PROBLEM DETAILS:
Pick out all lines of the entries that include the word "begin" and copy them.

DATA UNDER STUDY:
══════
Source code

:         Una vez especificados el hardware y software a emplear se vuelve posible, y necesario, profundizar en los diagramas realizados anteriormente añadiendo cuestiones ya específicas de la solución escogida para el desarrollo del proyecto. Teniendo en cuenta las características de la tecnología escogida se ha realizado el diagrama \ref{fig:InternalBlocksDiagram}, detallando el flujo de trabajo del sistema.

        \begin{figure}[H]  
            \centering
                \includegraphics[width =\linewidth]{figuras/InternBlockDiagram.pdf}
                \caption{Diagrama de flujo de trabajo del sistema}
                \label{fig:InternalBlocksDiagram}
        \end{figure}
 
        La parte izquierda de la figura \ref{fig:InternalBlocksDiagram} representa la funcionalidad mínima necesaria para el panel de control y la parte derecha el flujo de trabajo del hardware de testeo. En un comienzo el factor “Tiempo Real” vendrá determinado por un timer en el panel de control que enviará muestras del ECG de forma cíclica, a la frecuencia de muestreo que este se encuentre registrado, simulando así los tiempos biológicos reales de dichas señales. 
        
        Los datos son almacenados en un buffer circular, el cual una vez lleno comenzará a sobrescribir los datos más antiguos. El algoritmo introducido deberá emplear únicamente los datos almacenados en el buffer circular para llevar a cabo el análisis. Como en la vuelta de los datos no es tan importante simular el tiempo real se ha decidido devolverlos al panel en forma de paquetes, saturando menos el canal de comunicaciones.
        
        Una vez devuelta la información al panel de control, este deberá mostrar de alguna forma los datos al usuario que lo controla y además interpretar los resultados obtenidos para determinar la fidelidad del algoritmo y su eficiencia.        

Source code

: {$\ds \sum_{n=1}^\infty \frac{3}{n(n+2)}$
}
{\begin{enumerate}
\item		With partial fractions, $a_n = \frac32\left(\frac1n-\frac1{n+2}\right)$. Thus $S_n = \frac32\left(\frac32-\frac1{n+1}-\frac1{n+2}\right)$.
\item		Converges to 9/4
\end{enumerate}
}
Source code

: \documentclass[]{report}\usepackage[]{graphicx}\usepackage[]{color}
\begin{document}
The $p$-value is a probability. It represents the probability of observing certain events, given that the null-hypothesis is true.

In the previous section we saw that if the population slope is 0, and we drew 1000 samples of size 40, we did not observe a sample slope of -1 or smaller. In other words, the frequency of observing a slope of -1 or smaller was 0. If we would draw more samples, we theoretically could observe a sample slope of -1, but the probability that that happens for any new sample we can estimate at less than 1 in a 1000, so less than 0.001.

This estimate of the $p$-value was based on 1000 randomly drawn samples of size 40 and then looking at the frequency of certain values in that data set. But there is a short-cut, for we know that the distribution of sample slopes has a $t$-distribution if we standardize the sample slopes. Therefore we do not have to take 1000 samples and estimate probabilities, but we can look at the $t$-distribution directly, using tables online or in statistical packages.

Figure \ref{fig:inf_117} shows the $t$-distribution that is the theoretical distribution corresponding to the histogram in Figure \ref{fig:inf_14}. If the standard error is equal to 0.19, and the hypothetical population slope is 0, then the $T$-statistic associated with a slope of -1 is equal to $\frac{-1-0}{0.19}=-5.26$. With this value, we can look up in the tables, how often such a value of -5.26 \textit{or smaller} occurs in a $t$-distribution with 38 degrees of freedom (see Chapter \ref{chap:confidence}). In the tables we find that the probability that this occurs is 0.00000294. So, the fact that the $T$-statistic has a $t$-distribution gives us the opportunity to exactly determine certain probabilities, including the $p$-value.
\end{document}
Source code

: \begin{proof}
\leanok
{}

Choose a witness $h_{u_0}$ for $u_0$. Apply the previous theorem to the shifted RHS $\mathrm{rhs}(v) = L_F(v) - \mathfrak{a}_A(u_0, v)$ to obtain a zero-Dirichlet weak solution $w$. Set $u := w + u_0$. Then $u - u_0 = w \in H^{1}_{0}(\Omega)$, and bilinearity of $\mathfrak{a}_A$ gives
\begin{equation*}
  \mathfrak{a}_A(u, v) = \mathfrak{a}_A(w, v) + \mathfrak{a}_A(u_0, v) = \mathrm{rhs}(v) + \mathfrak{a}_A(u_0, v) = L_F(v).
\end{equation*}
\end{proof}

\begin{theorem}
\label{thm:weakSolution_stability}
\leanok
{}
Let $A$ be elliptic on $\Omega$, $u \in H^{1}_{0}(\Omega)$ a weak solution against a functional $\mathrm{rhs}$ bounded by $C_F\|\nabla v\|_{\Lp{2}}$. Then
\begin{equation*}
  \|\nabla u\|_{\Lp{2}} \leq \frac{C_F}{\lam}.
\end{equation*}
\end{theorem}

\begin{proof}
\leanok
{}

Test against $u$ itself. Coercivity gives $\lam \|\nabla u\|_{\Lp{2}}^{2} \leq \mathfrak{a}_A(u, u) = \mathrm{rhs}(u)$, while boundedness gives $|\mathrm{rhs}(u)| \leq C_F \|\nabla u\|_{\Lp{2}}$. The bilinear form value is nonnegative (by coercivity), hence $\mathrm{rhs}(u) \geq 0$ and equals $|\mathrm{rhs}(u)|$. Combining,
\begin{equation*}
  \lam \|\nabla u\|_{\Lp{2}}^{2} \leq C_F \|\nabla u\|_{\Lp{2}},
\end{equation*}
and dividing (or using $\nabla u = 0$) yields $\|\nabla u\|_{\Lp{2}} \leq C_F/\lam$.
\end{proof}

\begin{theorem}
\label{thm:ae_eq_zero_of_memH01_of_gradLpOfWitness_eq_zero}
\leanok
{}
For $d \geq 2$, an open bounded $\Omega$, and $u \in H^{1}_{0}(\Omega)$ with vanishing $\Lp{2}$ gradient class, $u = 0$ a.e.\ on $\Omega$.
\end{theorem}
══════
PROBLEM SOLUTION:
        \begin{figure}[H]  
{\begin{enumerate}
\begin{document}
: \begin{proof}
\begin{equation*}
\begin{theorem}
\begin{equation*}
\begin{proof}
\begin{equation*}
\begin{theorem}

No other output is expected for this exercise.